IN THE FIRST DECADE of the twentieth century, a wealthy young Russian man traveled from one country to another to find relief from a common malady of the time called neurasthenia. Its symptoms included fatigue, lack of interest in life, depression, and sometimes physical illness. In 1910, the young man consulted Sigmund Freud, a Viennese physician whose unconventional treatment—eventually called psychoanalysis—took the form of a conversation about the patient’s dreams, sexual experiences, and everyday life. Over the course of four years, Freud uncovered his patient’s deeply hidden fear of castration, which was disguised as a fear of wolves—thus the name Wolf-Man, by which he is known to us. Freud worked his cure, as the Wolf-Man himself put it, “by bringing repressed ideas into consciousness” through extensive talking.
In many ways, the Wolf-Man could be said to represent his time. Born into a family that owned vast estates, he reflected Europe’s growing prosperity, though on a grander scale than most. Countless individuals were troubled, even mentally disturbed like the Wolf-Man, and suicides were not uncommon. The Wolf-Man’s own sister and father died from intentional drug overdoses. As the twentieth century opened, Europeans raised questions about family, gender relationships, empire, religion, and the consequences of technology. Every sign of imperial wealth brought on an apparently irrational sense of Europe’s decline. British writer H. G. Wells saw in this prosperous era “the sunset of mankind.” Gloom filled the pages of many a book and upset the lives of individuals like the Wolf-Man.
Conflict rattled the world as a growing number of powers, including Japan and the United States, fought their way into even more territories. The nations of Europe had lurched from one diplomatic crisis to another over access to global resources and control of territory—both within Europe and outside it. Competition for empire fueled an arms race that threatened to turn Europe—the most civilized region of the world, according to its leaders—into a savage battleground. In domestic politics, militant nationalism stirred ethnic hatreds and furthered anti-Semitic violence. Women suffragists along with other politically disadvantaged groups such as the Slavs and Irish demanded full citizenship, even as political assassinations and public brutality swept away the liberal values of tolerance and human rights.
These were just some of the conflicts associated with the term modernity, often used to describe the rise of mass politics, the spread of technology, and the faster pace of life—all of which were visible in the West from the late nineteenth century on. (See “Terms of History: Modern.”) The word modern was also applied to art, music, science, and philosophy of this period.

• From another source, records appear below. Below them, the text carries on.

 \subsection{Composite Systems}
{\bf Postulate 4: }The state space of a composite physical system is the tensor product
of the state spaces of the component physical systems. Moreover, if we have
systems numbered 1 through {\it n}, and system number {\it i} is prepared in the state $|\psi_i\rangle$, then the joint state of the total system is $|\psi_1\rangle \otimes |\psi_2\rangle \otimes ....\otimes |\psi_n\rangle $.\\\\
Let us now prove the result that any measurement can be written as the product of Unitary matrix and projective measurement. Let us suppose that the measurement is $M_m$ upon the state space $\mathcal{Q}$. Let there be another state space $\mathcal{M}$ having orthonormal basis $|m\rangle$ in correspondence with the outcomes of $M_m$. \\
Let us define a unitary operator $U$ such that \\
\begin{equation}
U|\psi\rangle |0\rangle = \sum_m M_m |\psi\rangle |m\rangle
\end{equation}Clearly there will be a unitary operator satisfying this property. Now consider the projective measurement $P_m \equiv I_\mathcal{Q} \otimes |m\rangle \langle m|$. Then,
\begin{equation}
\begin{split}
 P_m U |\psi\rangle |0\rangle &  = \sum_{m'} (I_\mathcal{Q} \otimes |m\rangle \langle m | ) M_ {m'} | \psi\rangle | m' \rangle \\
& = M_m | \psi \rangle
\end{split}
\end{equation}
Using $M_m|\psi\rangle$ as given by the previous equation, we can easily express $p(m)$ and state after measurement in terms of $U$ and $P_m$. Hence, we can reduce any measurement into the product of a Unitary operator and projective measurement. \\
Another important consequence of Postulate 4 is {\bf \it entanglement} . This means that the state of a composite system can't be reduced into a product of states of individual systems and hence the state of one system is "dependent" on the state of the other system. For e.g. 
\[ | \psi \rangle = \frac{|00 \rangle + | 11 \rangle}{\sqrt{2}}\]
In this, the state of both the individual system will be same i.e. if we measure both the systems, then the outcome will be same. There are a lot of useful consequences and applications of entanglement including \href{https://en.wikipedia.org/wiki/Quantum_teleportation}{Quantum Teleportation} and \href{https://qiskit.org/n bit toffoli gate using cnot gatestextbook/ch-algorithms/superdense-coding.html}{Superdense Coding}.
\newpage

Although many people today admire the brilliant, innovative qualities of modern art, music, and dance, people of the time were offended, even outraged, by the new styles and sounds. Freud’s theory that sexual drives exist in even the youngest children shocked people. Every advance in science and the arts simultaneously undermined middle-class faith in the stability of Western civilization.
CHAPTER FOCUS How did developments in social life, art, intellectual life, and politics at the turn of the twentieth century produce instability and set the backdrop for war?
That faith was further tested when the heir to the Austro-Hungarian throne was assassinated in June 1914. Few gave much thought to the global significance of the event, least of all the Wolf-Man, whose treatment with Freud was just ending. He viewed the fateful day of June 28 simply as the day he “could now leave Vienna a healthy man.” Yet the assassination put the spark to the powder keg of international discord that had been building for several decades. The resulting disastrous war, World War I, like the insights of Freud, would transform life in the West.